Hong’s new film, “In Our Day,” is not atypical—it’s a plain-looking, often wry, and lightly nourishing character study with a diptych structure that adds enigmatic intrigue to the proceedings. Its scenes are introduced with texts of an almost remarkable banality. The first one, for instance, reads: “Sang-won relies on her friend Jung-soo after moving back to Korea…but she thinks the only one she can truly rely on is herself.” Sang-won is played by Hong regular Kim Min-hee, who, in addition to returning from time abroad, is processing a sundered relationship. She and Jung-soo (Song Sun-mi) don’t get up too much in their first scene together. They do some appropriate worship of Jung-soo’s cat, named Us (as in “This is Us,” which I reckon isn’t a reference to the U.S. nighttime soap), discuss their habits (nothing wrong with “a little wine while working,” Jung-soo observes) and steer around the question Jung-soo aims at her friend: “But why do you want to be an actor?”
The parallel story, such as it is, focuses on the old, or old-ish, poet Hong Ui-ju (Ki Joo-bong), newly renowned among the youth in South Korea, here being filmed by a young documentarian and visited by a young actor. On a day when he’s feeling self-conscious about a doctor’s orders to stop drinking and smoking, the poet is mildly flummoxed by the offerings of the male fan: some smokes and a bottle of high-end booze. Because this is a Hong Sang-soo picture, we know these will be consumed, and they are here without too terribly dire consequences (which is not always the case in this auteur’s filmography). As the poet’s visitor declares, “You’re really famous for loving alcohol and cigarettes.”

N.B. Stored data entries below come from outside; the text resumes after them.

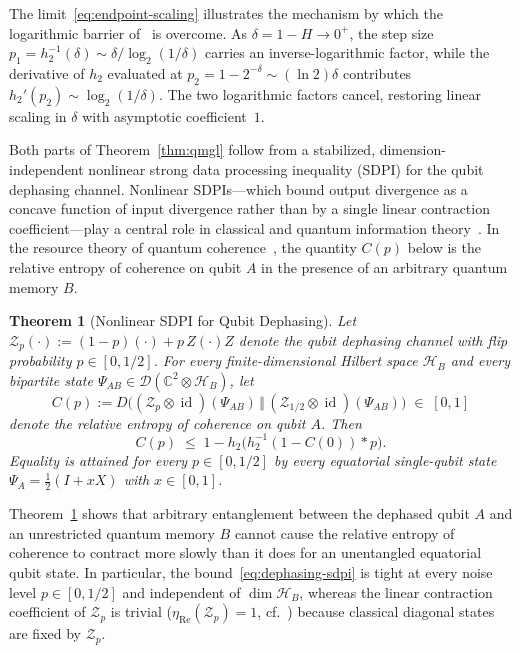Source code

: \documentclass[10pt,a4paper]{article}
\numberwithin{equation}{section}
\theoremstyle{plain}
\newtheorem{theorem}{Theorem}[section]
\theoremstyle{definition}
\theoremstyle{remark}
\DeclareMathOperator{\id}{id}
\newcommand{\cH}{\mathcal{H}}
\newcommand{\cD}{\mathcal{D}}
\newcommand{\cZ}{\mathcal{Z}}
\newcommand{\bC}{\mathbb{C}}
\begin{document}
The limit~\eqref{eq:endpoint-scaling} illustrates the mechanism by which the logarithmic barrier of~\cite{HircheReeb2018} is overcome. As $\delta = 1 - H \to 0^+$, the step size $p_1 = h_2^{-1}(\delta) \sim \delta/\log_2(1/\delta)$ carries an inverse-logarithmic factor, while the derivative of $h_2$ evaluated at $p_2 = 1 - 2^{-\delta} \sim (\ln 2)\delta$ contributes $h_2'(p_2) \sim \log_2(1/\delta)$. The two logarithmic factors cancel, restoring linear scaling in $\delta$ with asymptotic coefficient~$1$.

Both parts of Theorem~\ref{thm:qmgl} follow from a stabilized, dimension-independent nonlinear strong data processing inequality (SDPI) for the qubit dephasing channel. Nonlinear SDPIs—which bound output divergence as a concave function of input divergence rather than by a single linear contraction coefficient—play a central role in classical and quantum information theory~\cite{PolyanskiyWu2017,Raginsky2016,HircheRouzeFranca2022}. In the resource theory of quantum coherence~\cite{BaumgratzCramerPlenio2014}, the quantity $C(p)$ below is the relative entropy of coherence on qubit $A$ in the presence of an arbitrary quantum memory $B$.

\begin{theorem}[Nonlinear SDPI for Qubit Dephasing]\label{thm:dephasing-sdpi}
Let $\cZ_p(\cdot) := (1-p)(\cdot) + p\, Z(\cdot)Z$ denote the qubit dephasing channel with flip probability $p \in [0, 1/2]$. For every finite-dimensional Hilbert space $\cH_B$ and every bipartite state $\Psi_{AB} \in \cD(\bC^2 \otimes \cH_B)$, let
\[
C(p) := D\!\bigl((\cZ_p \otimes \id)(\Psi_{AB}) \,\Vert\, (\cZ_{1/2} \otimes \id)(\Psi_{AB})\bigr) \;\in\; [0,1]
\]
denote the relative entropy of coherence on qubit $A$. Then
\begin{equation}\label{eq:dephasing-sdpi}
C(p) \;\le\; 1 - h_2\!\bigl(h_2^{-1}(1 - C(0)) * p\bigr).
\end{equation}
Equality is attained for every $p \in [0, 1/2]$ by every equatorial single-qubit state $\Psi_A = \frac{1}{2}(I + xX)$ with $x \in [0,1]$.
\end{theorem}

Theorem~\ref{thm:dephasing-sdpi} shows that arbitrary entanglement between the dephased qubit $A$ and an unrestricted quantum memory $B$ cannot cause the relative entropy of coherence to contract more slowly than it does for an unentangled equatorial qubit state. In particular, the bound~\eqref{eq:dephasing-sdpi} is tight at every noise level $p \in [0,1/2]$ and independent of $\dim \cH_B$, whereas the linear contraction coefficient of $\cZ_p$ is trivial ($\eta_{\mathrm{Re}}(\cZ_p) = 1$, cf.~\cite{HircheRouzeFranca2022}) because classical diagonal states are fixed by $\cZ_p$.
\end{document}
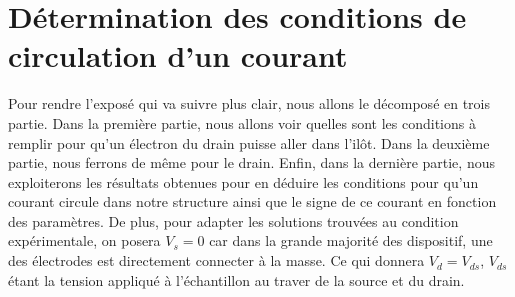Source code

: %
%




\section{Détermination des conditions de circulation d'un courant}
Pour rendre l'exposé qui va suivre plus clair, nous allons le décomposé en trois partie. Dans la première partie, nous allons voir quelles sont les conditions à remplir pour qu'un électron du drain puisse aller dans l'il\^ot. Dans la deuxième partie, nous ferrons de m\^eme pour le drain. Enfin, dans la dernière partie, nous exploiterons les résultats obtenues pour en déduire les conditions pour qu'un courant circule dans notre structure ainsi que le signe de ce courant en fonction des paramètres. De plus, pour adapter les solutions trouvées au condition expérimentale, on posera $V_s = 0$ car dans la grande majorité des dispositif, une des électrodes est directement connecter à la masse. Ce qui donnera $V_d=V_{ds}$, $V_{ds}$ étant la tension appliqué à l'échantillon au traver de la source et du drain.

Hong’s early films were about young adults quietly screwing up their professional and personal lives, so why an old poet in this picture? Well, Hong himself is getting up there in years, a graying eminence in cinema. Kim Min-hee, about two decades Hong’s junior, took a hit in her mainstream career when she became personally involved with Hong. If you know this, it makes the seemingly unrelated musings of the actress and the poet more particularly resonant. But if you don’t, they’re reasonably resonant anyway, and the things that constitute the small dovetails connecting the two narratives—acoustic guitars, chili paste—remind us of the potentially marvelous in the everyday.